Today’s network newscasts aren’t as retro as the conventional
wisdom would suggest. By Deborah Potter
Have you watched a network evening news program lately? Americans
who would answer "no" to that question far outnumber
those who'd say "yes." According to conventional wisdom,
the nightly national newscasts are either boring and predictable
or soft and sensational. But have you actually watched a network
evening news program lately?
In his new book, "Reality Show: Inside the Last Great Television
News War," Howard Kurtz buys into the conventional wisdom.
He calls the network news programs as outdated as Detroit gas-guzzlers
with tail fins and contends that their content determines who watches. "The
newscasts have an aging audience because they systematically cater
to that audience," he writes, "squeezing out, or simply
ignoring, all kinds of cool developments that might appeal to younger
people." In an interview on ABC's "Good Morning America," Kurtz,
the Washington Post's media writer, was even more pointed. "Younger
people are being driven away," he told Chris Cuomo.
It's no secret that the nightly news audience is smaller and older
than ever. ABC, CBS and NBC combined have lost more than half their
viewers over the past 25 years as media choices have multiplied.
Their combined audience of 25 million still dwarfs cable news,
but the average age of their viewers is now just over 60. So it's
no surprise that much of the content — including commercials — skews
old. But the audience didn't change because the content did; if
anything, it's the other way around.
Besides, it's a reach to suggest the programs offer nothing of
interest to anyone without blue hair and dentures. All three networks
have recently stepped up coverage of environment and consumer stories.
In one recent week, NBC reported on SUV safety, CBS looked at African
American college enrollment and ABC covered efforts to clean up
Yosemite National Park — stories that could appeal to a wide
range of viewers.
The real problem isn't that younger viewers are turned off by
the stories the newscasts cover or that they feel excluded by commercials
for retirement funds and cholesterol drugs.
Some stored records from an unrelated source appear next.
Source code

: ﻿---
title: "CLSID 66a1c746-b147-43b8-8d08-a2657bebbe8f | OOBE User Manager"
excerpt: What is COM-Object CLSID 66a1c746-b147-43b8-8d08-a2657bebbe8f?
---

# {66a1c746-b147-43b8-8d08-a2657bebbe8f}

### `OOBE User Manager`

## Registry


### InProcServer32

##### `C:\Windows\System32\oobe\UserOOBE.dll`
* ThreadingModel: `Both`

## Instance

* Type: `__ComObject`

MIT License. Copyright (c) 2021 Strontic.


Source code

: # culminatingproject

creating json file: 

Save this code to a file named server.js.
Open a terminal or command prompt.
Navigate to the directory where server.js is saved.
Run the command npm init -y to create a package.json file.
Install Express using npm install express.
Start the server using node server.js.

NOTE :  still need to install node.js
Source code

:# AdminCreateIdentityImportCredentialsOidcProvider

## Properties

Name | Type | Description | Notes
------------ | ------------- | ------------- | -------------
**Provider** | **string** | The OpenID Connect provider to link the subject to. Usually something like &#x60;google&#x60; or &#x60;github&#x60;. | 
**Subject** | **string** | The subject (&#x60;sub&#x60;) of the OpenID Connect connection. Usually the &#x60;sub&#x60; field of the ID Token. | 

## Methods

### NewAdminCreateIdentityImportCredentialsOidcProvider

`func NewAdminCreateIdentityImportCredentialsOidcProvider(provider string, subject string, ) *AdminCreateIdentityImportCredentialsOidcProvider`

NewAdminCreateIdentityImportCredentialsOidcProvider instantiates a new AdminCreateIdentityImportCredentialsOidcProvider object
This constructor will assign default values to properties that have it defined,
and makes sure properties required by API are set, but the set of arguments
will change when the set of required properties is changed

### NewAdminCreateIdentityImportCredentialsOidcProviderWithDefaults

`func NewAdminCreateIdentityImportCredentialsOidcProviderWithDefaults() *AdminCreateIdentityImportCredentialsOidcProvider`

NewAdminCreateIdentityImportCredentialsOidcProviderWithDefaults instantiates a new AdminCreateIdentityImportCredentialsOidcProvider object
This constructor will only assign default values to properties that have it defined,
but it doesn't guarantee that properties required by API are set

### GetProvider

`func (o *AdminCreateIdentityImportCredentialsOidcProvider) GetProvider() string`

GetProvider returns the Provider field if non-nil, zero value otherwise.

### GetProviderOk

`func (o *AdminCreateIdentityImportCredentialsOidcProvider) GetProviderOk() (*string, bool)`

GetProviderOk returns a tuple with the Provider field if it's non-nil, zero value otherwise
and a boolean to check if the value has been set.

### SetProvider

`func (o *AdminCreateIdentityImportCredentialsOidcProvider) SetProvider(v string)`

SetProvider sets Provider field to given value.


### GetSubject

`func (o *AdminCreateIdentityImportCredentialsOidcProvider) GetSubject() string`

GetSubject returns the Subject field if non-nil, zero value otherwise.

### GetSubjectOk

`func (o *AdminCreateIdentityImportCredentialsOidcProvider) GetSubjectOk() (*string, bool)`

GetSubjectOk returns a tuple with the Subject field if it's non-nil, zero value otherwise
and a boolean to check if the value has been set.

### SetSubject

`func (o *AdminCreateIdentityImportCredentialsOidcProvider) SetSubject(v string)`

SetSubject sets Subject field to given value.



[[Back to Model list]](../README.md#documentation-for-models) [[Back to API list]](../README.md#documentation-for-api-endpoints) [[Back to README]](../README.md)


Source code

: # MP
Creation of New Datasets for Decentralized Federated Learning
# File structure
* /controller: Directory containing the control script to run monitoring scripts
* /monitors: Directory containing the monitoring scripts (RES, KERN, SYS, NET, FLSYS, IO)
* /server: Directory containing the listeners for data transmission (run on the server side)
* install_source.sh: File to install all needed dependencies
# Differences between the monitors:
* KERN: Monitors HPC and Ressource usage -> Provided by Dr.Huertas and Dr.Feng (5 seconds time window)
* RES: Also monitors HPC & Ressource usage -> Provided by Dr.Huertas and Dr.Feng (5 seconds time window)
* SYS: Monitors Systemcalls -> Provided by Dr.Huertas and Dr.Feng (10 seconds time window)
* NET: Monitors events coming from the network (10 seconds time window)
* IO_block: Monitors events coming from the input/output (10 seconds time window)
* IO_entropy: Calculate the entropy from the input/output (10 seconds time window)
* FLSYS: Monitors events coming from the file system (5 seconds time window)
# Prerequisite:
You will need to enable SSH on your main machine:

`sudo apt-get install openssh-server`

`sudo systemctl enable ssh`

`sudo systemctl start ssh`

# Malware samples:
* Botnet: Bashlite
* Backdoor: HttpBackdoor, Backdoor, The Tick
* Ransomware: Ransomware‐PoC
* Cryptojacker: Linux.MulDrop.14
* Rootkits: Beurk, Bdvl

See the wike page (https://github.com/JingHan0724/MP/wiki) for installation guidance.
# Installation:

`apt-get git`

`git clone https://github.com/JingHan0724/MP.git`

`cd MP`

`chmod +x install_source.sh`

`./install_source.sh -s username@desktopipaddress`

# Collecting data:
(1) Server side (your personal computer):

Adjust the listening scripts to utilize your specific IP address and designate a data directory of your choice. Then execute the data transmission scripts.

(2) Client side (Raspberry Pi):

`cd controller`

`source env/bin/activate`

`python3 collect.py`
The trouble is that
the newscasts as they exist today just don't fit into their lives.
"I think of watching network newscasts as something my parents
do," Jen Jablow, 22, told the Philadelphia Inquirer earlier
this year. "I can't imagine my friends sitting down to watch
an actual network newscast at 6:30 because we're doing other things
at that time. It's a lot quicker to go online."
The networks are well aware that much of their audience gets news
elsewhere during the day — they provide a lot of it on their
Web sites, after all — and the nightly lineups reflect that
reality. Newscasts that once felt obliged to cover the same stories,
often in the same order, no longer do. Yes, there are still nights
when all three are in lockstep, but it's not uncommon now for the
networks to choose different leads or to take divergent angles
on the stories they all cover, like Iraq. On one recent evening,
ABC's Miguel Marquez reported on a lull in the violence in one
part of the country, while CBS' David Martin focused on a rocket
attack on the U.S. base in Baghdad and NBC's Jim Miklaszewski covered
the Marine Corps' lobbying campaign to move its troops from Iraq
to Afghanistan.
For years, the networks have been seeking an elusive formula for
success that will draw a bigger, younger audience without alienating
their loyal, older viewers. It's a tough balance to strike, and
sometimes their efforts fall flat.
CBS made the most visible attempt to reinvent the nightly news
when Katie Couric came aboard as anchor last year. When commentary
and live interviews didn't move the needle, they were dumped. "I
didn't think we anticipated as well as we probably should have
the resistance to change on the part of the viewing audience for
the 6:30 newscast," Sean McManus, president of the news division,
told the Los Angeles Times.
But CBS' failures haven't stopped the other networks from tinkering.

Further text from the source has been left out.